O voo correu tranquilo. Com o celular desligado, preferi também deixar os pensamentos em ‘modo avião’, enquanto me transportava para as ruas de Bath das páginas de meu livro. E, logo que pousamos, desembarquei apressada, evitando mais um encontro. Isso me garantiria o dia todo, em prazo, para formular a desculpa que garantiria a troca desse devaneio insensato pela saborosíssima canja insonsa, do serviço de quarto.
Enquanto aguardava o Uber, aviso de minha chegada, desconfortável pela omissão.
“Em BH, amore. O dia promete. Mais tarde, eu te ligo. Te amo, bom dia aí.”
As horas se arrastam e, ao mesmo tempo, correm. Tento me concentrar na reunião, usando o velho artifício de sala de aula: caderno, canetas, anotações. Passadas algumas horas, porém, as páginas seguem brancas, com exceção do título. A cada 5 ou 10 minutos, desbloqueio o celular. Não há novas mensagens. Recebidas. Enviadas.
Perto das 18h, a reunião se encerra e tudo que eu desejo é uma chuveirada quente. A própria ideia, em si, me inspira a fazer o que deveria ter sido feito há algumas horas: printo as conversas com o Felipe e envio a elas.
“Call em 10? Vou tomar um banho e PRECISO conversar.”
Ainda de toalha, faço a ligação e sou atendida pelas duas, ao menor sinal de chamada.
“Como que você solta uma bomba dessas e sai para tomar um banho de 20 anos?”
“Onde estava o teu celular, a tua cabeça, para você só mandar agora?”
Das coisas que somente boas amigas são capazes: transformar um tormento em gargalhadas e elucubrações. Por elas incentivada, me arrumo e sigo para o endereço, há pouco mais de duas quadras de meu hotel.
“Vou jantar com um conhecido, num café aqui perto. Te ligo mais tarde. Tudo bem aí?”

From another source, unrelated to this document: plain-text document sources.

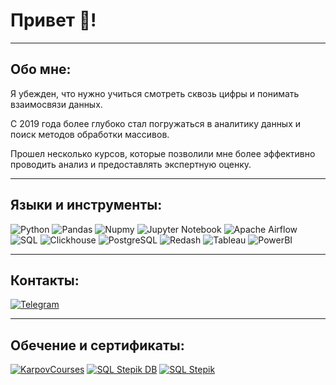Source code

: # Привет 👋!
___
## Обо мне:
Я убежден, что нужно учиться смотреть сквозь цифры и понимать взаимосвязи данных.</p> 
С 2019 года более глубоко стал погружаться в аналитику данных и поиск методов обработки массивов.</p> 
Прошел несколько курсов, которые позволили мне более эффективно проводить анализ и предоставлять экспертную оценку.</p> 
___
## Языки и инструменты:
![Python](https://img.shields.io/badge/-Python-090910?style=for-the-badge&logo=python&logoColor)
![Pandas](https://img.shields.io/badge/-Pandas-090910?style=for-the-badge&logo=pandas&logoColor)
![Nupmy](https://img.shields.io/badge/-Numpy-090910?style=for-the-badge&logo=numpy&logoColor)
![Jupyter Notebook](https://img.shields.io/badge/Jupyter%20Notebook-090910?style=for-the-badge&logo=jupyter&logoColor)
![Apache Airflow](https://img.shields.io/badge/-Apacheairflow-090910?style=for-the-badge&logo=apacheairflow&logoColor)
![SQL](https://img.shields.io/badge/-SQL-090910?style=for-the-badge&logo=sql&logoColor)
![Clickhouse](https://img.shields.io/badge/-Clickhouse-090910?style=for-the-badge&logo=Clickhouse&logoColor)
![PostgreSQL](https://img.shields.io/badge/-PostgreSQL-090910?style=for-the-badge&logo=PostgreSQL&logoColor)
![Redash](https://img.shields.io/badge/-Redash-090910?style=for-the-badge&logo=Redash&logoColor)
![Tableau](https://img.shields.io/badge/-Tableau-090910?style=for-the-badge&logo=Tableau&logoColor)
![PowerBI](https://img.shields.io/badge/-PowerBI-090910?style=for-the-badge&logo=PowerBI&logoColor)
___
## Контакты:
[![Telegram](https://img.shields.io/badge/Telegram-090910?style=for-the-badge&logo=telegram&logoColor=white)](https://t.me/ybezgodkov)
___
## Обечение и сертификаты:
[![KarpovCourses](https://img.shields.io/badge/KarpovCourses-090910?style=for-the-badge&logo=KarpovCourses&logoColor)](https://lab.karpov.courses/certificate/6f65c8b7-dfc1-434b-857d-2d6be99647d0/)
[![SQL Stepik DB](https://img.shields.io/badge/SQL%20Stepik%20DB-090910?style=for-the-badge&logo=Stepik&logoColor)](https://stepik.org/cert/1134138)
[![SQL Stepik](https://img.shields.io/badge/SQL%20Stepik-090910?style=for-the-badge&logo=Stepik&logoColor)](https://stepik.org/cert/1017534)

<!--
**ybezgodkov/ybezgodkov** is a ✨ _special_ ✨ repository because its `README.md` (this file) appears on your GitHub profile.

Here are some ideas to get you started:

- 🔭 I’m currently working on ...
- 🌱 I’m currently learning ...
- 👯 I’m looking to collaborate on ...
- 🤔 I’m looking for help with ...
- 💬 Ask me about ...
- 📫 How to reach me: ...
- 😄 Pronouns: ...
- ⚡ Fun fact: ...
-->
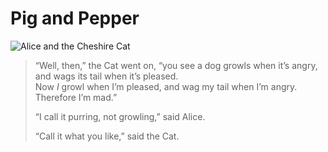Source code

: # Pig and Pepper

![Alice and the Cheshire Cat](https://www.gutenberg.org/files/19778/19778-h/images/p084.png)

> “Well, then,” the Cat went on, “you see a dog growls when it’s angry, and wags its tail when it’s pleased.  
> Now *I* growl when I’m pleased, and wag my tail when I’m angry. Therefore I’m mad.”
>
> “I call it purring, not growling,” said Alice.
>
> “Call it what you like,” said the Cat.
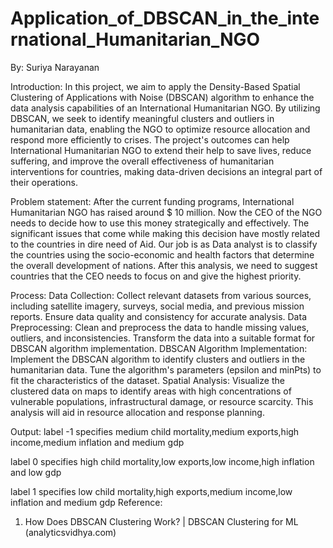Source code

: # Application_of_DBSCAN_in_the_international_Humanitarian_NGO

By: Suriya Narayanan

Introduction:
In this project, we aim to apply the Density-Based Spatial Clustering of Applications with Noise (DBSCAN) algorithm to enhance the data analysis capabilities of an International Humanitarian NGO. By utilizing DBSCAN, we seek to identify meaningful clusters and outliers in humanitarian data, enabling the NGO to optimize resource allocation and respond more efficiently to crises. The project's outcomes can help International Humanitarian NGO to extend their help to save lives, reduce suffering, and improve the overall effectiveness of humanitarian interventions for countries, making data-driven decisions an integral part of their operations.

Problem statement:
After the current funding programs, International Humanitarian NGO has raised around $ 10 million. Now the CEO of the NGO needs to decide how to use this money strategically and effectively. The significant issues that come while making this decision have mostly related to the countries in dire need of Aid. Our job is as Data analyst is to classify the countries using the socio-economic and health factors that determine the overall development of nations. After this analysis, we need to suggest countries that the CEO needs to focus on and give the highest priority.

Process:
Data Collection: Collect relevant datasets from various sources, including satellite imagery, surveys, social media, and previous mission reports. Ensure data quality and consistency for accurate analysis. 
Data Preprocessing: Clean and preprocess the data to handle missing values, outliers, and inconsistencies. Transform the data into a suitable format for DBSCAN algorithm implementation. 
DBSCAN Algorithm Implementation: Implement the DBSCAN algorithm to identify clusters and outliers in the humanitarian data. Tune the algorithm's parameters (epsilon and minPts) to fit the characteristics of the dataset. 
Spatial Analysis: Visualize the clustered data on maps to identify areas with high concentrations of vulnerable populations, infrastructural damage, or resource scarcity. This analysis will aid in resource allocation and response planning.

Output:
label -1 specifies medium child mortality,medium exports,high income,medium inflation and medium gdp

label 0 specifies high child mortality,low exports,low income,high inflation and low gdp

label 1 specifies low child mortality,high exports,medium income,low inflation and medium gdp
Reference:
1)	How Does DBSCAN Clustering Work? | DBSCAN Clustering for ML (analyticsvidhya.com) 
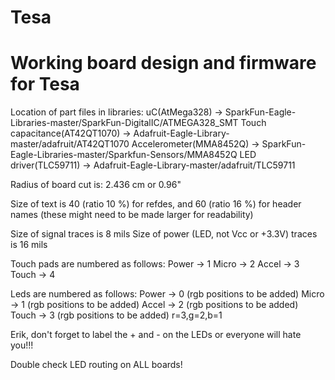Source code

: Tesa
====

Working board design and firmware for Tesa
==========================================

Location of part files in libraries:
uC(AtMega328) -> SparkFun-Eagle-Libraries-master/SparkFun-DigitalIC/ATMEGA328_SMT
Touch capacitance(AT42QT1070) -> Adafruit-Eagle-Library-master/adafruit/AT42QT1070
Accelerometer(MMA8452Q) -> SparkFun-Eagle-Libraries-master/Sparkfun-Sensors/MMA8452Q
LED driver(TLC59711) -> Adafruit-Eagle-Library-master/adafruit/TLC59711

Radius of board cut is: 2.436 cm or 0.96"

Size of text is 40 (ratio 10 %) for refdes, and 60 (ratio 16 %) for header names
(these might need to be made larger for readability)

Size of signal traces is 8 mils
Size of power (LED, not Vcc or +3.3V) traces is 16 mils

Touch pads are numbered as follows:
Power -> 1
Micro -> 2
Accel -> 3
Touch -> 4

Leds are numbered as follows:
Power -> 0 (rgb positions to be added)
Micro -> 1 (rgb positions to be added)
Accel -> 2 (rgb positions to be added)
Touch -> 3 (rgb positions to be added)
r=3,g=2,b=1

Erik, don't forget to label the + and - on the LEDs or everyone will hate you!!!

Double check LED routing on ALL boards!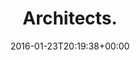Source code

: ---
coordinates:
  type: Point
  coordinates:
  - '11.6082902'
  - '48.1947446'
retweeted: false
source: <a href="http://klinkerapps.com" rel="nofollow">Talon Plus</a>
entities:
  user_mentions: []
  urls: []
  symbols: []
  media:
  - expanded_url: https://twitter.com/bascht/status/690992305923301376/photo/1
    indices:
    - '12'
    - '35'
    url: https://t.co/9cNj8q6SKP
    media_url: http://pbs.twimg.com/media/CZbl10fW0AEtKJx.jpg
    id_str: '690992305633939457'
    id: '690992305633939457'
    media_url_https: https://pbs.twimg.com/media/CZbl10fW0AEtKJx.jpg
    sizes:
      large:
        w: '1008'
        h: '756'
        resize: fit
      small:
        w: '680'
        h: '510'
        resize: fit
      medium:
        w: '1008'
        h: '756'
        resize: fit
      thumb:
        w: '150'
        h: '150'
        resize: crop
    type: photo
    display_url: pic.twitter.com/9cNj8q6SKP
  hashtags: []
display_text_range:
- '0'
- '35'
favorite_count: '3'
geo:
  type: Point
  coordinates:
  - '48.1947446'
  - '11.6082902'
id_str: '690992305923301376'
truncated: false
retweet_count: '0'
id: '690992305923301376'
possibly_sensitive: false
created_at: Sat Jan 23 20:19:38 +0000 2016
favorited: false
full_text: Architects.
lang: en
extended_entities:
  media:
  - expanded_url: https://twitter.com/bascht/status/690992305923301376/photo/1
    indices:
    - '12'
    - '35'
    url: https://t.co/9cNj8q6SKP
    media_url: http://pbs.twimg.com/media/CZbl10fW0AEtKJx.jpg
    id_str: '690992305633939457'
    id: '690992305633939457'
    media_url_https: https://pbs.twimg.com/media/CZbl10fW0AEtKJx.jpg
    sizes:
      large:
        w: '1008'
        h: '756'
        resize: fit
      small:
        w: '680'
        h: '510'
        resize: fit
      medium:
        w: '1008'
        h: '756'
        resize: fit
      thumb:
        w: '150'
        h: '150'
        resize: crop
    type: photo
    display_url: pic.twitter.com/9cNj8q6SKP
tags:
- pesos:twitter
date: '2016-01-23T20:19:38+00:00'
src: https://twitter.com/bascht/status/690992305923301376
original_url: https://twitter.com/bascht/status/690992305923301376
type: twitter_tweet
media_url: https://img.bascht.com/twitter/pbs.twimg.com/media/CZbl10fW0AEtKJx.jpg
text: Architects.
title: Architects.

---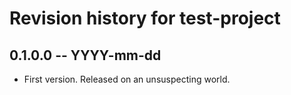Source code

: # Revision history for test-project

## 0.1.0.0 -- YYYY-mm-dd

* First version. Released on an unsuspecting world.
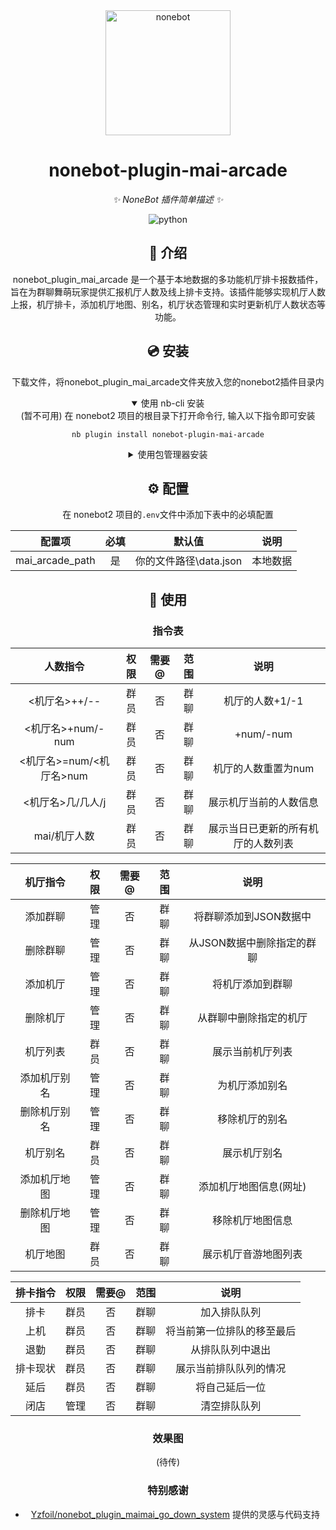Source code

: <div align="center">

  <a href="https://v2.nonebot.dev/">
    <img src="https://v2.nonebot.dev/logo.png" width="200" height="200" alt="nonebot">
  </a>
  
# nonebot-plugin-mai-arcade

_✨ NoneBot 插件简单描述 ✨_


</a>
<img src="https://img.shields.io/badge/python-3.9+-blue.svg" alt="python">


## 📖 介绍

nonebot_plugin_mai_arcade 是一个基于本地数据的多功能机厅排卡报数插件，旨在为群聊舞萌玩家提供汇报机厅人数及线上排卡支持。该插件能够实现机厅人数上报，机厅排卡，添加机厅地图、别名，机厅状态管理和实时更新机厅人数状态等功能。

## 💿 安装

下载文件，将nonebot_plugin_mai_arcade文件夹放入您的nonebot2插件目录内

<details open>
<summary>使用 nb-cli 安装</summary> (暂不可用)
在 nonebot2 项目的根目录下打开命令行, 输入以下指令即可安装

    nb plugin install nonebot-plugin-mai-arcade

</details>

<details>
<summary>使用包管理器安装</summary> (暂不可用)
在 nonebot2 项目的插件目录下, 打开命令行, 根据你使用的包管理器, 输入相应的安装命令

<details>
<summary>pip</summary> (暂不可用)

    pip install nonebot-plugin-mai-arcade

</details>

打开 nonebot2 项目根目录下的 `pyproject.toml` 文件, 在 `[tool.nonebot]` 部分追加写入

    plugins = ["nonebot_plugin_mai_arcade"]

</details>

## ⚙️ 配置

在 nonebot2 项目的`.env`文件中添加下表中的必填配置

| 配置项 | 必填 | 默认值 | 说明 |
|:-----:|:----:|:----:|:----:|
| mai_arcade_path | 是 | 你的文件路径\data.json | 本地数据 |

## 🎉 使用
### 指令表
| 人数指令 | 权限 | 需要@ | 范围 | 说明 |
|:-----:|:----:|:----:|:----:|:----:|
| <机厅名>++/-- | 群员 | 否 | 群聊 | 机厅的人数+1/-1 |
| <机厅名>+num/-num | 群员 | 否 | 群聊 | +num/-num |
| <机厅名>=num/<机厅名>num| 群员 | 否 | 群聊 | 机厅的人数重置为num |
| <机厅名>几/几人/j | 群员 | 否 | 群聊 | 展示机厅当前的人数信息 |
| mai/机厅人数 | 群员 | 否 | 群聊 | 展示当日已更新的所有机厅的人数列表 |

| 机厅指令 | 权限 | 需要@ | 范围 | 说明 |
|:-----:|:----:|:----:|:----:|:----:|
| 添加群聊 | 管理 | 否 | 群聊 | 将群聊添加到JSON数据中 |
| 删除群聊 | 管理 | 否 | 群聊 | 从JSON数据中删除指定的群聊 |
| 添加机厅 | 管理 | 否 | 群聊 | 将机厅添加到群聊 |
| 删除机厅 | 管理 | 否 | 群聊 | 从群聊中删除指定的机厅 |
| 机厅列表 | 群员 | 否 | 群聊 | 展示当前机厅列表 |
| 添加机厅别名 | 管理 | 否 | 群聊 | 为机厅添加别名 |
| 删除机厅别名 | 管理 | 否 | 群聊 | 移除机厅的别名 |
| 机厅别名 | 群员 | 否 | 群聊 | 展示机厅别名 |
| 添加机厅地图 | 管理 | 否 | 群聊 | 添加机厅地图信息(网址) |
| 删除机厅地图 | 管理 | 否 | 群聊 | 移除机厅地图信息 |
| 机厅地图 | 群员 | 否 | 群聊 | 展示机厅音游地图列表 |

| 排卡指令 | 权限 | 需要@ | 范围 | 说明 |
|:-----:|:----:|:----:|:----:|:----:|
| 排卡 | 群员 | 否 | 群聊 | 加入排队队列 |
| 上机 | 群员 | 否 | 群聊 | 将当前第一位排队的移至最后 |
| 退勤 | 群员 | 否 | 群聊 | 从排队队列中退出 |
| 排卡现状 | 群员 | 否 | 群聊 | 展示当前排队队列的情况 |
| 延后 | 群员 | 否 | 群聊 | 将自己延后一位 |
| 闭店 | 管理 | 否 | 群聊 | 清空排队队列 |

### 效果图
(待传)

### 特别感谢
- [Yzfoil/nonebot_plugin_maimai_go_down_system](https://github.com/Yzfoil/nonebot_plugin_maimai_go_down_system) 提供的灵感与代码支持
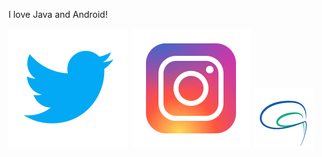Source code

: I love Java and Android!  

[![twitter][twitter]](https://twitter.com/priyanshnama)
[![instagram][instagram]](https://instagram.com/priyanshnama)
[![blog][blog]](https://priyanshnama.github.io)

[twitter]: https://github.com/priyanshnama/priyanshnama/blob/master/arts/twitter.svg
[instagram]: https://github.com/priyanshnama/priyanshnama/blob/master/arts/instagram.svg
[blog]: https://github.com/priyanshnama/priyanshnama/blob/master/arts//blog.png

O lugar é realmente um charme e a minha cara: uma mistura de café e livraria, com objetos antigos espalhados. Ao fundo, uma parede rosa pink ostenta clássicos, organizados por cor e tamanho. Entre os muitos volumes, outras tantas plantas. Adiantada cerca de meia hora, escolho uma mesa perto do bar. Corro os olhos no cardápio, sem me concentrar em nada. Cogito uma taça de pinot grigio mas, segundos antes de pedir, opto pela segurança da água com gás.
- Com limão espremido e sem gelo no copo, por favor.
Tímida, ansiosa, sem saber bem o que estou fazendo ali, uso o meu disfarce padrão e me escondo atrás de meu livro, desfrutando do efeito calmante que as palavras de Austen têm sobre o meu corpo.
Ele me avista de longe e já chega falante...
- Num é bacana esse lugar? As 20h30, se não me engano, um trio de jazz manouche faz um som ali - diz, apontando um palco pequeno, já com alguns instrumentos, entre banquetas de diferentes alturas. - E eles tem um risoto sensacional. – senta em minha frente, com a típica intimidade de falso morador da cidade, habitué forjado do café. Cumprimenta o garçom e pede um chopp gelado. Dá três tapinhas na minha mão, o que me faz corar pelo contato físico inesperado – Que massa ver você! Faz o que? 15? 20 anos? O que me conta? Reunião foi boa? O que anda aprontando?
O chopp chega. Caneca branca de gelo, suada. Quase me arrependo de não acompanhá-lo.
- Saúde! – brinda. – Você não bebe?
- Evito, durante a semana. – Minto.
Pedimos o tal famoso risoto. Passados os minutos de choque inicial, a conversa começa a fluir. Ele seguia uma ótima companhia. Falamos sobre viagem, trabalho, amigos e conhecidos em comum. Era, porém, tudo parte de um pequeno jogo, um flerte velado, unilateral. E eu, que com sol em leão, achei que teria o meu ego inflado, estava, na verdade, profunda (e disfarçadamente, acho), incomodada, com as (não tão) discretas investidas, com a insistente mania de tocar, de acariciar, de leve, a minha mão, enquanto falava (o que me fez, instintivamente, repousá-las no colo pelo restante da noite).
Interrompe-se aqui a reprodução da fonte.